Extracting numbers from a string


#1

I have filenames from various digital cameras: DSC_1234.jpg,
CRW1234.jpg, etc. What I really want is the numeric portion of that
filename. How would I extract just that portion?

I expect it to involve the regex /\d+/, but I’m unclear how to extract a
portion of a string matching a regex.

Thank you


#2

Matt J. wrote:

I have filenames from various digital cameras: DSC_1234.jpg,
CRW1234.jpg, etc. What I really want is the numeric portion of that
filename. How would I extract just that portion?

I expect it to involve the regex /\d+/, but I’m unclear how to extract a
portion of a string matching a regex.

Thank you

This may be the simplest (and arguably the most ruby-esque):
str = “DSC_1234.jpg”
num = str.scan(/\d+/)[0]

Other ways to do it:
num = str.match(/\d+/)[0]

OR
num = (/\d+/).match(str)[0]

OR
num = str.scan(/\d+/) {|match| match}

OR
num = str =~ /(\d+)/ ? $1 : nil

That is,
num = if str =~ /(\d+)/
$1
else
nil
end

OR
if str =~ /\d+/
num = $~[0]
end

Some proponents of ruby have said that perl’s “There is more than one
way to do it,” is a curse. But the same is true of ruby. However, it
seems to me that most people learn reasonable idioms and common sense
prevails.

Dan


#3

Matt J. wrote:

I have filenames from various digital cameras: DSC_1234.jpg,
CRW1234.jpg, etc. What I really want is the numeric portion of that
filename. How would I extract just that portion?

I expect it to involve the regex /\d+/, but I’m unclear how to extract a
portion of a string matching a regex.

Thank you

a = “DSC_1234.jpg”
b = a.gsub(/[^[:digit:]]/, ‘’)


#4

If you just want to extract one number from a string, you could write
something like :

if a=“DSC_1234.jpg”

then a[/\d+/] will give you the first longest string of numbers, so
1234.

If you want to be more precise, you could use parenthesis to extract
the exact portion you want, like :

a[/DSC_(\d+).jpg/,1] (<=> a.match(/DSC_(\d+).jpg/)[1])

or even : a[/\ADSC_(\d+).jpg\Z/,1]


#5

On 12.06.2007 09:32, come wrote:

a[/DSC_(\d+).jpg/,1] (<=> a.match(/DSC_(\d+).jpg/)[1])

or even : a[/\ADSC_(\d+).jpg\Z/,1]

Or even simpler

irb(main):001:0> “DSC_1234.jpg”[/\d+/]
=> “1234”
irb(main):002:0> Integer(“DSC_1234.jpg”[/\d+/])
=> 1234

Kind regards

robert


#6

On Tue, Jun 12, 2007 at 03:45:04PM +0900, Matt J. wrote:

I have filenames from various digital cameras: DSC_1234.jpg,
CRW1234.jpg, etc. What I really want is the numeric portion of that
filename. How would I extract just that portion?

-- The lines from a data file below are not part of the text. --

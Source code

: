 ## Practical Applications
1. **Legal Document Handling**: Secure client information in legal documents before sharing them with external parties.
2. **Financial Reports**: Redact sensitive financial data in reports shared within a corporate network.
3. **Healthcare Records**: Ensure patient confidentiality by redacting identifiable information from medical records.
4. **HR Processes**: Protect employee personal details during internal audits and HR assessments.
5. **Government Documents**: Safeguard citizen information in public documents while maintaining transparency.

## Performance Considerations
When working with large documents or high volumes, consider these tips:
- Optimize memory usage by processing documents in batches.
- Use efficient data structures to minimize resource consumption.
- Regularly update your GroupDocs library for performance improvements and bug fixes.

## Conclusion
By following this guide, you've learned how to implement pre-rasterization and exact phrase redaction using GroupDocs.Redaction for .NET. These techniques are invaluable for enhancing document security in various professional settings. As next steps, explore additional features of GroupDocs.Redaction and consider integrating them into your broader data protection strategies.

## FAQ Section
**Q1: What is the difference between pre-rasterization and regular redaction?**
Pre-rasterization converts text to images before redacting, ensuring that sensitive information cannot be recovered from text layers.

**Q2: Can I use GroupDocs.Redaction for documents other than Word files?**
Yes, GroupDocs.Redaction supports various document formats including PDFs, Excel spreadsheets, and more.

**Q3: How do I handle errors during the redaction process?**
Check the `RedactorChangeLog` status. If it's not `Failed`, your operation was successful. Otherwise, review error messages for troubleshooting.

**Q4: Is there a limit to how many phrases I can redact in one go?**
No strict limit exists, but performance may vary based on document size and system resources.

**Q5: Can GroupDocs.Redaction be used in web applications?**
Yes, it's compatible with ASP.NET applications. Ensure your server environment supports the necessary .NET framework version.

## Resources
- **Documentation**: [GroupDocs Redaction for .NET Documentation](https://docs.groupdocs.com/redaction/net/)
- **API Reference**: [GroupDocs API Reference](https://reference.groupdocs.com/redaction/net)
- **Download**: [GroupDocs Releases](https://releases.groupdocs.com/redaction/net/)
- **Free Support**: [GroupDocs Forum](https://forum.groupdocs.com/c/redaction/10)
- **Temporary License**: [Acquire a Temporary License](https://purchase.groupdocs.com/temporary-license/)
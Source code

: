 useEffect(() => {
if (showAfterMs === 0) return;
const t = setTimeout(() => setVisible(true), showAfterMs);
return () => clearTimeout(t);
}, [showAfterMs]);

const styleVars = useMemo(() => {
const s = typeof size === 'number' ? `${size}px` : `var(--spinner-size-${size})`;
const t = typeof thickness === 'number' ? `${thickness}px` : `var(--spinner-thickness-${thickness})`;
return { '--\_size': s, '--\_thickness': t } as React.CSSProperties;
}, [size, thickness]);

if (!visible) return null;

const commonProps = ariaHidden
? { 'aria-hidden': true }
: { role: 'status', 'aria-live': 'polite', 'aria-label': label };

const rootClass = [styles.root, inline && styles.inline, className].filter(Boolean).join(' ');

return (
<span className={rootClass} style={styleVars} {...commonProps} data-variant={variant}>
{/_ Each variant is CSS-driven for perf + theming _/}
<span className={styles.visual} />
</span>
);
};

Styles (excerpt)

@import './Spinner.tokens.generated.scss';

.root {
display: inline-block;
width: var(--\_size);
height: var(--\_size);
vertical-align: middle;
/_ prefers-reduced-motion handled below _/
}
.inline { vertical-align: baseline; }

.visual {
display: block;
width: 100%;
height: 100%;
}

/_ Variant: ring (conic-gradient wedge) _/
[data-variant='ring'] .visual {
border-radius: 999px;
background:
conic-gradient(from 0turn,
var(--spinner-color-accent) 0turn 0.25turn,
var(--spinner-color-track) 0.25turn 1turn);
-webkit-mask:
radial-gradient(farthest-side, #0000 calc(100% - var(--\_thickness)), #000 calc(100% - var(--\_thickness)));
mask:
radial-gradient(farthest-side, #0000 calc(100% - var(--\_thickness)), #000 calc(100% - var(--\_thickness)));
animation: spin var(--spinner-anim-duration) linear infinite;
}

Some solutions have been posted already, but here’s mine:

irb(main):001:0> s=“DSC_1234.jpg”
=> “DSC_1234.jpg”
irb(main):002:0> s.sub(/\D+(\d+).*/,’\1’)
=> “1234”

basicially the regexp looks for :

  • one or more non-digits
  • one or more digits => because this is between parenthesis you can
    refer to
    it with \1 later on
  • something more

The digits (safely stored in \1) is all you want to keep… this assumed
you
are only interested in the first sequence of numbers.

Cheers

Bas


Bas van Gils removed_email_address@domain.invalid, http://www.van-gils.org
[[[ Thank you for not distributing my E-mail address ]]]

Quod est inferius est sicut quod est superius, et quod est superius est
sicut
quod est inferius, ad perpetranda miracula rei unius.


#7

On Jun 12, 2007, at 2:45 AM, Matt J. wrote:

I have filenames from various digital cameras: DSC_1234.jpg,
CRW1234.jpg, etc. What I really want is the numeric portion of that
filename. How would I extract just that portion?

I expect it to involve the regex /\d+/, but I’m unclear how to
extract a
portion of a string matching a regex.

Thank you

Last November (2006), there was a series of postings to the Columbus
Ruby Brigade list beginning with:
http://groups.google.com/group/columbusrb/browse_frm/thread/
9c2e682f9926bad0

This was the pattern that I used when responding to Bill’s code
because many of my pictures had names like “100_5142.jpg”,
“100_5143.jpg”, etc.

NUMBERED_FILE_PATTERN = %r{^(.*\D)?(\d+)(.+)$}

It became a constant since I used it in three places.

Rob B. http://agileconsultingllc.com
removed_email_address@domain.invalid


#8

A big thanks to everybody and all the creative solutions!